Aku mengantikan posisi ibu, berbisik pelan pada Kak Tari, "kakak, jangan sedih. Aku berjanji akan menemukan orang-orang yang sudah membuat Kak Tari begini. Aku berjanji, akan melakukan hal yang sama seperti yang mereka lakukan pada Kak Tari. Dan aku berjanji, Kak Tari akan sembuh."
Tanpa pamit, air mata keluar dengan deras. Aku sungguh tidak sanggup, melihat keadaan salah satu perempuan yang aku sayang seperti ini. Dia tidak merepon ucapanku, mata masih tetap melihat ke langit-langit ruangan. Seakan tidak mendengar apa yang aku ucapkan.
Mendengar pintu terbuka, aku langsung menghapus air mata. Tidk ingin ibu tahu, jika aku menangis.
"Arfa, kamu mau, malam temani kakakmu di sini?" tanya ibu sambil melangkah mendekat.
Tanpa menunggu lama, aku langsung mengangguk.
"Kapan kamu masuk sekolah?" ibu kembali bertanya.
"Lusa, Bu."
"Kalau kamu sudah sekolah nanti, rajin-rajin lah ke sini. Ibu tidak janji, bisa ke sini setiap hari. Takut majikan ibu marah dan akan memecat ibu, kalau ibu sering keluar. Kamu 'kan mungkin bisa membagi waktu ... Bila perlu setiap malam, kamu datang jenguk kakakmu, meskipun hanya satu jam berada di sini." Ibu berkata sambil mengusap kepala Kak Tari.

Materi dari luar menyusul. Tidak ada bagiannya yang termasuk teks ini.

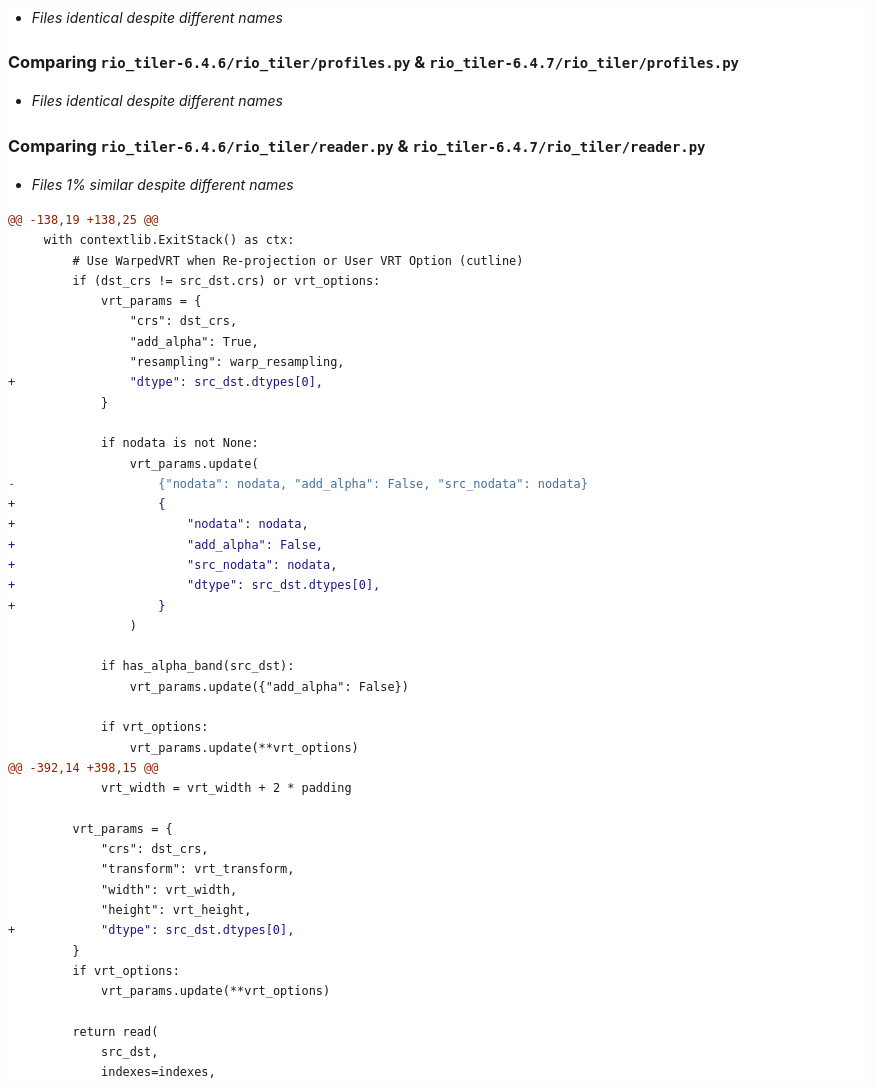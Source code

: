  * *Files identical despite different names*

### Comparing `rio_tiler-6.4.6/rio_tiler/profiles.py` & `rio_tiler-6.4.7/rio_tiler/profiles.py`

 * *Files identical despite different names*

### Comparing `rio_tiler-6.4.6/rio_tiler/reader.py` & `rio_tiler-6.4.7/rio_tiler/reader.py`

 * *Files 1% similar despite different names*

```diff
@@ -138,19 +138,25 @@
     with contextlib.ExitStack() as ctx:
         # Use WarpedVRT when Re-projection or User VRT Option (cutline)
         if (dst_crs != src_dst.crs) or vrt_options:
             vrt_params = {
                 "crs": dst_crs,
                 "add_alpha": True,
                 "resampling": warp_resampling,
+                "dtype": src_dst.dtypes[0],
             }
 
             if nodata is not None:
                 vrt_params.update(
-                    {"nodata": nodata, "add_alpha": False, "src_nodata": nodata}
+                    {
+                        "nodata": nodata,
+                        "add_alpha": False,
+                        "src_nodata": nodata,
+                        "dtype": src_dst.dtypes[0],
+                    }
                 )
 
             if has_alpha_band(src_dst):
                 vrt_params.update({"add_alpha": False})
 
             if vrt_options:
                 vrt_params.update(**vrt_options)
@@ -392,14 +398,15 @@
             vrt_width = vrt_width + 2 * padding
 
         vrt_params = {
             "crs": dst_crs,
             "transform": vrt_transform,
             "width": vrt_width,
             "height": vrt_height,
+            "dtype": src_dst.dtypes[0],
         }
         if vrt_options:
             vrt_params.update(**vrt_options)
 
         return read(
             src_dst,
             indexes=indexes,
```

"Ibu tidak usah khawatir. Nanti aku yang akan lihat Kak Tari. Aku usahakan, setiap hari bisa datang ke sini," ujarku sambil melihat ibu.
Ibu berhenti mengajak aku bicara dan menatap Kak Tari dengan wajah sendu. Tatapan penuh kasih sayang dari seorang ibu untuk anaknya. Tangan masih terus mengusap kepala Kak Tari. Bibir berbisik di telinga, "harusnya, tidak begini. Siapa yang melakukan ini ke kamu, Nak? Apa benar ini karena murni kecelakaan?